While teaching for thirty-plus years, a school rule that irritated me was the automatic three and five days suspensions for predetermined violations. Those 'automatic' suspensions caused me to often take matters in my own hands. Let me be clear about  this. I did turn over 'fighting' issues to administrators because of possible physical injuries.

However, those nickel-dime missteps by students were another matter; improper physical education dress, cheating on a test, smoking on campus, etc. I suppose during my entire teaching career, I wrote a handful of student discipline referrals. My thinking was somewhat this way: If I had to write a referral, I was admitting that the matter facing me was beyond my passion and abilities to impact in a positive manner. The referral writing was a written confession of my own inabilities and failure.

I recall one year at Jacksonville high school when I noticed a young black male student shake down a freshman white kid for lunch money. I caught the youngster red handed. I had two choices: (1) write a referral and be done with it or (2) telephone the black boys parent thereby avoiding the automatic three day suspension when the kid would not be able to make up academic work (another half-ass rule). I chose to execute the latter.
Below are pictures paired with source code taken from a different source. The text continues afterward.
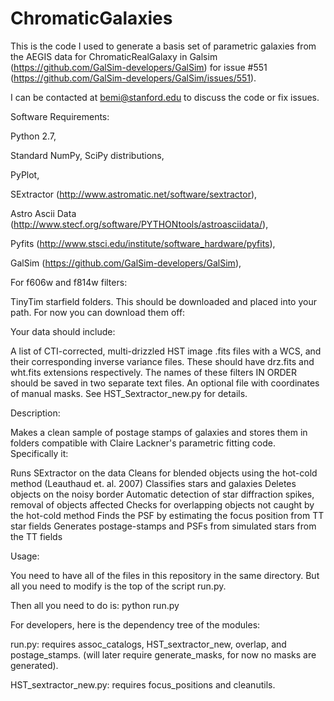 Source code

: # ChromaticGalaxies

This is the code I used to generate a basis set of parametric galaxies from the AEGIS 
data for ChromaticRealGalaxy in Galsim (https://github.com/GalSim-developers/GalSim) for 
issue #551 (https://github.com/GalSim-developers/GalSim/issues/551). 

I can be contacted at bemi@stanford.edu to discuss the code or fix issues.

Software Requirements:

Python 2.7,

Standard NumPy, SciPy distributions,

PyPlot,

SExtractor (http://www.astromatic.net/software/sextractor),

Astro Ascii Data (http://www.stecf.org/software/PYTHONtools/astroasciidata/),

Pyfits (http://www.stsci.edu/institute/software_hardware/pyfits),

GalSim (https://github.com/GalSim-developers/GalSim),

For f606w and f814w filters: 

TinyTim starfield folders. This should be downloaded and placed into your path. 
For now you can download them off:
<insert link here>


Your data should include:

A list of CTI-corrected, multi-drizzled HST image .fits files with a WCS, and their 
corresponding inverse variance files. These should have drz.fits and wht.fits extensions 
respectively. 
The names of these filters IN ORDER should be saved in two separate text files. 
An optional file with coordinates of manual masks. See HST_Sextractor_new.py for details.

Description:

Makes a clean sample of postage stamps of galaxies and stores them in folders
compatible with Claire Lackner's parametric fitting code. 
Specifically it:

Runs SExtractor on the data
Cleans for blended objects using the hot-cold method (Leauthaud et. al. 2007)
Classifies stars and galaxies
Deletes objects on the noisy border
Automatic detection of star diffraction spikes, removal of objects affected
Checks for overlapping objects not caught by the hot-cold method
Finds the PSF by estimating the focus position from TT star fields
Generates postage-stamps and PSFs from simulated stars from the TT fields

Usage:

You need to have all of the files in this repository in the same directory. But all you
need to modify is the top of the script run.py. 

Then all you need to do is:
python run.py

For developers, here is the dependency tree of the modules:

run.py: requires assoc_catalogs, HST_sextractor_new, overlap, and postage_stamps. 
(will later require generate_masks, for now no masks are generated). 

HST_sextractor_new.py: requires focus_positions and cleanutils. 






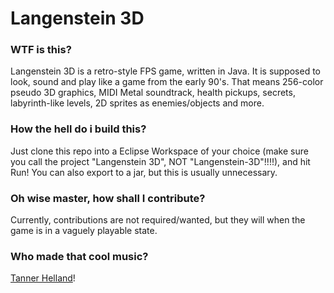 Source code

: # Langenstein 3D

### WTF is this?
Langenstein 3D is a retro-style FPS game, written in Java. It is supposed to look, sound and play like a game from the early 90's. That means 256-color pseudo 3D graphics, MIDI Metal soundtrack, health pickups, secrets, labyrinth-like levels, 2D sprites as enemies/objects and more.

### How the hell do i build this?
Just clone this repo into a Eclipse Workspace of your choice (make sure you call the project "Langenstein 3D", NOT "Langenstein-3D"!!!!), and hit Run!
You can also export to a jar, but this is usually unnecessary.

### Oh wise master, how shall I contribute?
Currently, contributions are not required/wanted, but they will when the game is in a vaguely playable state.

### Who made that cool music?
[Tanner Helland](http://www.tannerhelland.com/)! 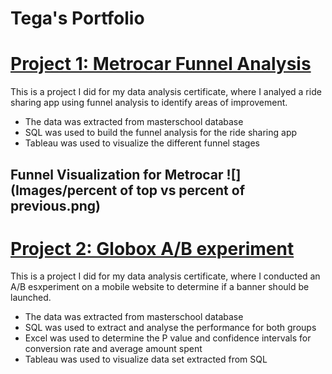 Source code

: # Tega's Portfolio
# [Project 1: Metrocar Funnel Analysis](https://github.com/Tecco1/Funnel-Analysis)
This is a project I did for my data analysis certificate, where I analyed a ride sharing app using funnel analysis to identify areas of improvement.
* The data was extracted from masterschool database
* SQL was used to build the funnel analysis for the ride sharing app
* Tableau was used to visualize the different funnel stages

## Funnel Visualization for Metrocar ![](Images/percent of top vs percent of previous.png)

# [Project 2: Globox A/B experiment](https://github.com/Tecco1/A-B-Testing)
This is a project I did for my data analysis certificate, where I conducted an A/B esxperiment on a mobile website to determine if a banner should be launched.
* The data was extracted from masterschool database
* SQL was used to extract and analyse the performance for both groups
* Excel was used to determine the P value and confidence intervals for conversion rate and average amount spent
* Tableau was used to visualize data set extracted from SQL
Now telephoning the parent was a crap shoot. Will I get a parent who wishes to use the situation as a teaching moment and appreciate the suspension avoidance or will I get a sensitive black parent with a predisposed attitude about 'whitey.' That's correct, that shit does cut both ways if you have not noticed. Bottom line, I did what I thought was right for a kid. On the incident, the 'grandmother' of the youngster was at my office in a heart beat and was on that boy like stink on a skunk.

I saw that young man some 18 years later. He mentioned that incident to me and shared with me that he worked with the Department of Children and Family Services; A happily married father of three.